Skip to contents

This function uses the mean adjusted agreement to select variables that are related to a defined variable using a threshold T. The parameter t is used to calculate T: t=1 means that every variable with higher probability than "by chance" is identified as "important". t=2 means the probability has to be twice, etc. Based on the threshold a vector is created containing the related variables.

Usage

MeanAdjustedAgreement(
  RFS,
  t = 5,
  variables = RFS$ranger$forest$independent.variable.names,
  candidates = RFS$ranger$forest$independent.variable.names,
  related = TRUE,
  num.threads = 1
)

Arguments

RFS

A RandomForestSurrogates() object.

t

(Default: 5) Used to calculate threshold.

variables

Vector of variable names for which related variables should be searched. (Default: All variables used to create the random forest.)

candidates

Vector of variable names that are candidates to be related to the variables. (Default: All variables used to create the random forest.)

related

(Default: TRUE) Whether related variables should be identified.

num.threads

(Default: 1) Number of threads used for determination of relations.

Value

A MeanAdjustedAgreement list object:

  • RFS: The original RandomForestSurrogates() object.

  • relations: Matrix with mean adjusted agreement values

    • Rows: variables.

    • Columns: candidates.

  • threshold: the threshold used to select related variables.

  • related: A list of vectors for each variable containing related candidates.
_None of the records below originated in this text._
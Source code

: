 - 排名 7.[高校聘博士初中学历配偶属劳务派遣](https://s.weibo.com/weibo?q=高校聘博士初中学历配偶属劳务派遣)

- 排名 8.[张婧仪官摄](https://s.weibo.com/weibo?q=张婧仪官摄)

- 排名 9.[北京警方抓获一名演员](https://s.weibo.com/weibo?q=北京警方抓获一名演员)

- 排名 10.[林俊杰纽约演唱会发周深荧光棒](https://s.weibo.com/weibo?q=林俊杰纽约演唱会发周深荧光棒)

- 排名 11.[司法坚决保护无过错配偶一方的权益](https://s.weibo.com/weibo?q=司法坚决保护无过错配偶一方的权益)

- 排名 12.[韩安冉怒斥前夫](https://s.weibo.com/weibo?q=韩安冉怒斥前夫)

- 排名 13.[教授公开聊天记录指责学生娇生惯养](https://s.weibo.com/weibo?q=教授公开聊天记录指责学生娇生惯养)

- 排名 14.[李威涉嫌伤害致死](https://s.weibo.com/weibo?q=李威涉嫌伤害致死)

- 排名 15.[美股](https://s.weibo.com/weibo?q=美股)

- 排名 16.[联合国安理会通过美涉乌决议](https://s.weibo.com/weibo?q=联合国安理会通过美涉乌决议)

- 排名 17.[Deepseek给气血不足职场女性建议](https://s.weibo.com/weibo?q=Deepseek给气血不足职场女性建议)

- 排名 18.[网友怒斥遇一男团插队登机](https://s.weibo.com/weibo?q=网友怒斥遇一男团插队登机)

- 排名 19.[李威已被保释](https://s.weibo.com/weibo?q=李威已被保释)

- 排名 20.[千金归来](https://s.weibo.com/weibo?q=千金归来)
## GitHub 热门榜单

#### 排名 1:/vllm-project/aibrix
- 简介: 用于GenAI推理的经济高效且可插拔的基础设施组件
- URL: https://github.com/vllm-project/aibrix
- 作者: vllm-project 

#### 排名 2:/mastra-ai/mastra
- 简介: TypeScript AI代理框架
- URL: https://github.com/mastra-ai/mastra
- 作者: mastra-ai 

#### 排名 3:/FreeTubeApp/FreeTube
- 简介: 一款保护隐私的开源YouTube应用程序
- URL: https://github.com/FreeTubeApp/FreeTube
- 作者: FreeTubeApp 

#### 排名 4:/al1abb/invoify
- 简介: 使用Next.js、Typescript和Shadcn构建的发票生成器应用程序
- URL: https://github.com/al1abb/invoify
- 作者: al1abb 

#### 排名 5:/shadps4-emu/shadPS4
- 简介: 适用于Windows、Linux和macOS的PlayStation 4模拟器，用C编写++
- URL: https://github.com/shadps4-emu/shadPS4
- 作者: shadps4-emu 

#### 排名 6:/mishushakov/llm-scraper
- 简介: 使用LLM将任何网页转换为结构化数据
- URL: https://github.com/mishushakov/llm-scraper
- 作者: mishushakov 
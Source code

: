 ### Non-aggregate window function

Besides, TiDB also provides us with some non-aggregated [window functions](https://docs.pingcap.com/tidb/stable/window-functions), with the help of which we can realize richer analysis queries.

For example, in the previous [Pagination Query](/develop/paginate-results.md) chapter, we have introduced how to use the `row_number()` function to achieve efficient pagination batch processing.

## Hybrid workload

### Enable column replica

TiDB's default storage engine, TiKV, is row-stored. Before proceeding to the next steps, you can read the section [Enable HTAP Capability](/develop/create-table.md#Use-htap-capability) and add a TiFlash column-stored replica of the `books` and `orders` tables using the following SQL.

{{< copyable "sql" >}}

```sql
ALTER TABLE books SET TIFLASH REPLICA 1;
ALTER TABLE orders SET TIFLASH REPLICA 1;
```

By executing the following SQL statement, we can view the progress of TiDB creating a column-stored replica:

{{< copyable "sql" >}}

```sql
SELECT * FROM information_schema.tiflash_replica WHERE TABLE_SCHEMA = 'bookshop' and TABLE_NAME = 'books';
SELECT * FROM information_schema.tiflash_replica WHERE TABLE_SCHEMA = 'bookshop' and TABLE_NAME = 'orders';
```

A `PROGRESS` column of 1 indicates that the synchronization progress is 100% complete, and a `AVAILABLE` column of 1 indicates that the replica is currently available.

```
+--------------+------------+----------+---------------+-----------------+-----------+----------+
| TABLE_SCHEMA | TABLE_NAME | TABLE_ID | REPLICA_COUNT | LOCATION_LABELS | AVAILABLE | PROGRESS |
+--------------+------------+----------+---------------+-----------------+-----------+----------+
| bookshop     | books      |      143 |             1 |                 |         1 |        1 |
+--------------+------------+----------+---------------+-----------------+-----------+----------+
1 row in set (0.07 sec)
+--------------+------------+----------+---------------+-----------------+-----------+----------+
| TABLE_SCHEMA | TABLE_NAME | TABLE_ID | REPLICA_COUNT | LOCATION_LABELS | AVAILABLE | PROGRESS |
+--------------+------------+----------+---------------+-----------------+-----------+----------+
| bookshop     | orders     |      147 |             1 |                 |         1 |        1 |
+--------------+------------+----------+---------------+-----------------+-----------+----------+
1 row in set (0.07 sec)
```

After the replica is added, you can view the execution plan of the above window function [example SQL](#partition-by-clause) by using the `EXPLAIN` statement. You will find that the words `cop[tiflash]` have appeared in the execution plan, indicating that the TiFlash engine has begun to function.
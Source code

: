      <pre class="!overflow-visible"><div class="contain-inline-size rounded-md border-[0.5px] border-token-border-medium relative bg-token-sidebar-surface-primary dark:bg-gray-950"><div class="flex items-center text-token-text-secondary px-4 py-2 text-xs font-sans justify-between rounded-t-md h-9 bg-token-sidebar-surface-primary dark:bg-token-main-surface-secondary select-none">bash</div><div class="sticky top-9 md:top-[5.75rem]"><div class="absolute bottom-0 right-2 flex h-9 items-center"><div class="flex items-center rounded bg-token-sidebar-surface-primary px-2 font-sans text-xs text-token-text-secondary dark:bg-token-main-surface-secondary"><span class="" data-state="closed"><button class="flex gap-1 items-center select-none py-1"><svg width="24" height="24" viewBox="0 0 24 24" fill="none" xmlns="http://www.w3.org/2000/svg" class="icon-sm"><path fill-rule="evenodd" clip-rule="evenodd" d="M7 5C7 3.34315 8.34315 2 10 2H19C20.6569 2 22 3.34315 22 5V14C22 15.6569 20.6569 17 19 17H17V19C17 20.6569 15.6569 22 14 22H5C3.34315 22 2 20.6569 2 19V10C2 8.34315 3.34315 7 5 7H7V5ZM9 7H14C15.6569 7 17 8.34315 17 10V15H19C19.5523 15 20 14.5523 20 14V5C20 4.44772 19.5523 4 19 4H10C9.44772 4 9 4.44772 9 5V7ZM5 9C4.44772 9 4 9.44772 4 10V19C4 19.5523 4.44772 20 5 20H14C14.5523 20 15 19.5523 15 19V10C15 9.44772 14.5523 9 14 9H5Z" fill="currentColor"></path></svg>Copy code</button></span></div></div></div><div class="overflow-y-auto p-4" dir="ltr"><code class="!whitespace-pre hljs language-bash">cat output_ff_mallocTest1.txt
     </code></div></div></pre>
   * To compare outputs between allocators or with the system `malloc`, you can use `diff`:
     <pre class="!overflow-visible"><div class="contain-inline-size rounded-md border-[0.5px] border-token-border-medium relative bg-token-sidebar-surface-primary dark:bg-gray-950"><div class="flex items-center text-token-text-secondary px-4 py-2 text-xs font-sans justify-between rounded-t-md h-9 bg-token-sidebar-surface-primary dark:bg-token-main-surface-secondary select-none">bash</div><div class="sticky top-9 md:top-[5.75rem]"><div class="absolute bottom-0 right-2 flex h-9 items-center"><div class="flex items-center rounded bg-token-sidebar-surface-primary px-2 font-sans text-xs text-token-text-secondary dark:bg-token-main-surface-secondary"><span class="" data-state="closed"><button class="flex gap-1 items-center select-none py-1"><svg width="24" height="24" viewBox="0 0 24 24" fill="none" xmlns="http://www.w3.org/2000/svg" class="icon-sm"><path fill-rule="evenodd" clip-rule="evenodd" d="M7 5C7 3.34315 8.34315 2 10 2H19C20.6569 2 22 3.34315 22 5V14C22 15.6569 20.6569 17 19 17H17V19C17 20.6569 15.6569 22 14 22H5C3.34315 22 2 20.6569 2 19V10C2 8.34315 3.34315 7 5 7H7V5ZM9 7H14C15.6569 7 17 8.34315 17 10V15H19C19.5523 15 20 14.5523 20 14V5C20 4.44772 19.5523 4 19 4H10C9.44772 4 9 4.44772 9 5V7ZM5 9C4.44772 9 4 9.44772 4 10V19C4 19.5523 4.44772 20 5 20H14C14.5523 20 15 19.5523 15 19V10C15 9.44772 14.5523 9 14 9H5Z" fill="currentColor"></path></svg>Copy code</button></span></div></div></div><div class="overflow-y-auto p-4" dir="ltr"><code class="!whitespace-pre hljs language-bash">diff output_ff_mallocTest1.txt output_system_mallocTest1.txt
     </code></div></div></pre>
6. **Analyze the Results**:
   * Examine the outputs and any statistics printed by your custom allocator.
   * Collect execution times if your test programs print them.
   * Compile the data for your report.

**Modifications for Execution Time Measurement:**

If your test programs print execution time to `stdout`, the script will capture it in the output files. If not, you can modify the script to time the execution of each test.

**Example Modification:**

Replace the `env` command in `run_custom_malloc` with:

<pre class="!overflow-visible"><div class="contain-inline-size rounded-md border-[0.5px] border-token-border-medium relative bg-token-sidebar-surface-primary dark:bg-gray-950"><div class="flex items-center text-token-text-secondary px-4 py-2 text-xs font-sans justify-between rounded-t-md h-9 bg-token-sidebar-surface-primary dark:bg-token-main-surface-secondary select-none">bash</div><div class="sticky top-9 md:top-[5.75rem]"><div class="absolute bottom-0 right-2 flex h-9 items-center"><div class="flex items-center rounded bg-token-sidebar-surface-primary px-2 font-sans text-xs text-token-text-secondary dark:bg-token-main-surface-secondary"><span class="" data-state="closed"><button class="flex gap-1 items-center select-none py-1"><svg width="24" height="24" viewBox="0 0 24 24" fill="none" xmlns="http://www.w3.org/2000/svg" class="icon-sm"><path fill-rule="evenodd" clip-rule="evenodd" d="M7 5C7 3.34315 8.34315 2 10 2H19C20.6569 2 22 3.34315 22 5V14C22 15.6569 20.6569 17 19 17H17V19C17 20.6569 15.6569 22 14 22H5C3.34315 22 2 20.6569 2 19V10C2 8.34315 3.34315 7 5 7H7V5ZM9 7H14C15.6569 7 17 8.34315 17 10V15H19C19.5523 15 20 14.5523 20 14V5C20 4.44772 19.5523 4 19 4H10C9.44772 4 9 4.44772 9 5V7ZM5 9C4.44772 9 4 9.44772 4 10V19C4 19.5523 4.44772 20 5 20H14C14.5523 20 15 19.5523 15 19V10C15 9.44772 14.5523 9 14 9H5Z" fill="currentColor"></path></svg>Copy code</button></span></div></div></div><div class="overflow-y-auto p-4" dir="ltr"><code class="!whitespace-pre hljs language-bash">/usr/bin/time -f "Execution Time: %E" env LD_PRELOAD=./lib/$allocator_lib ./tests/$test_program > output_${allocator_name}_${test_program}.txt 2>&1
Only present if related = TRUE (Default).

Examples

# \donttest{
data("SMD_example_data")
rfs <- RandomForestSurrogates(
  x = SMD_example_data[, -1],
  y = SMD_example_data[, 1],
  s = 10,
  seed = 42,
  num.trees = 10,
  num.threads = 1
)
maa <- MeanAdjustedAgreement(
  rfs,
  variables = c("X7", "X1"),
  candidates = colnames(SMD_example_data)[2:101],
  t = 5,
  num.threads = 1
)
# }